→ TASK ITEM
Check every line of the data and copy the ones where "point" appears.

→ DATA PROVIDED
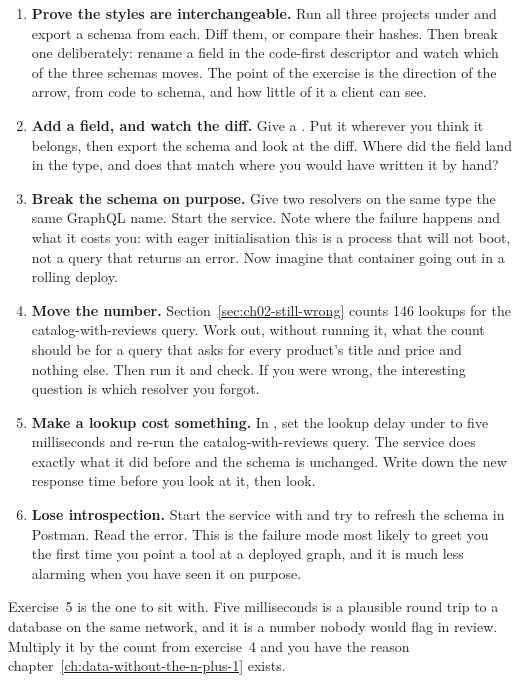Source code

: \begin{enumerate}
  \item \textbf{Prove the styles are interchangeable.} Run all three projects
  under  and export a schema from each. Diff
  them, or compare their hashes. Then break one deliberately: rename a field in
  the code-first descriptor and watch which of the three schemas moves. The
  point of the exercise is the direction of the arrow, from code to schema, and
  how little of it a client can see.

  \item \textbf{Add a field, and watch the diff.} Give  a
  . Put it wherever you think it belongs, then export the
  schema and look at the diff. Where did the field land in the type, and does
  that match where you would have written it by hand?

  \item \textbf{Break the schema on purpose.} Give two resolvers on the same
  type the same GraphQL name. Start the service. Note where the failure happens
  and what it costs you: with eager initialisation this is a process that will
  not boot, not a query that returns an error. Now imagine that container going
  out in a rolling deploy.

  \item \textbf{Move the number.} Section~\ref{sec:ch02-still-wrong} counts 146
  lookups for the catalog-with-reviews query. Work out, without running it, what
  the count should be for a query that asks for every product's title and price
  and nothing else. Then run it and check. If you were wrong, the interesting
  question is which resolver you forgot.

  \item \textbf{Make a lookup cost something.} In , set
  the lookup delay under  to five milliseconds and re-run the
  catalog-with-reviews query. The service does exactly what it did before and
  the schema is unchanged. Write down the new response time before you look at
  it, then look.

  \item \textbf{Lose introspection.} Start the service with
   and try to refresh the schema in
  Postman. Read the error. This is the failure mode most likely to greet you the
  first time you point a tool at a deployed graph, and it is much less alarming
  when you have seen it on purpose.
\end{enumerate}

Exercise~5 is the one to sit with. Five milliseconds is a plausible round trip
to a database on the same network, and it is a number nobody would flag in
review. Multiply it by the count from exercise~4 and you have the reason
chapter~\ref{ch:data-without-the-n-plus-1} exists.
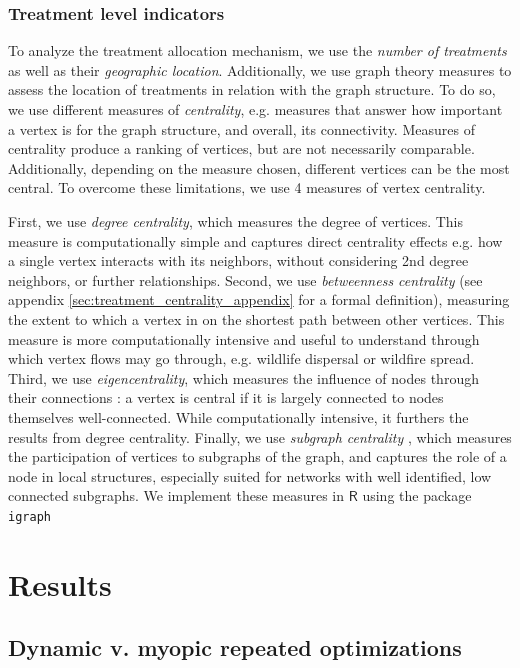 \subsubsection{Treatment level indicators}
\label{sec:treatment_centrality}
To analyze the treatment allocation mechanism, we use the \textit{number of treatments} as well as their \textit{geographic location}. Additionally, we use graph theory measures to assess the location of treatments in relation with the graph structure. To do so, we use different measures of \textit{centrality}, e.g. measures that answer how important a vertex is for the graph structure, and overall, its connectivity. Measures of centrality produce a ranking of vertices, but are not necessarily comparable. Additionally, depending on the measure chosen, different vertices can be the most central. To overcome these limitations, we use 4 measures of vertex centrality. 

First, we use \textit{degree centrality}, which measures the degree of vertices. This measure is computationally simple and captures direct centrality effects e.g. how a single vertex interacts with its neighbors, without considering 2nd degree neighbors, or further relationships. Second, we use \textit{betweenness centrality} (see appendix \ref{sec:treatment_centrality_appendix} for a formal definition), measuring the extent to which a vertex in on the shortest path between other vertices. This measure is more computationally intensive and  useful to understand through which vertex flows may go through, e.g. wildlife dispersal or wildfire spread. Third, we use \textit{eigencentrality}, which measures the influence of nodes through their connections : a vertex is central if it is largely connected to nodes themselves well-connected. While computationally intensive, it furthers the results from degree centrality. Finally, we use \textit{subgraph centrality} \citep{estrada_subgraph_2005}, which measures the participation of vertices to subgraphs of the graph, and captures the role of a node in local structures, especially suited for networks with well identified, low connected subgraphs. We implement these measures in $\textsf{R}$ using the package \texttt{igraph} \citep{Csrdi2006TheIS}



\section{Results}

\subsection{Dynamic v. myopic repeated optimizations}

→ TASK RESPONSE
  point of the exercise is the direction of the arrow, from code to schema, and
  first time you point a tool at a deployed graph, and it is much less alarming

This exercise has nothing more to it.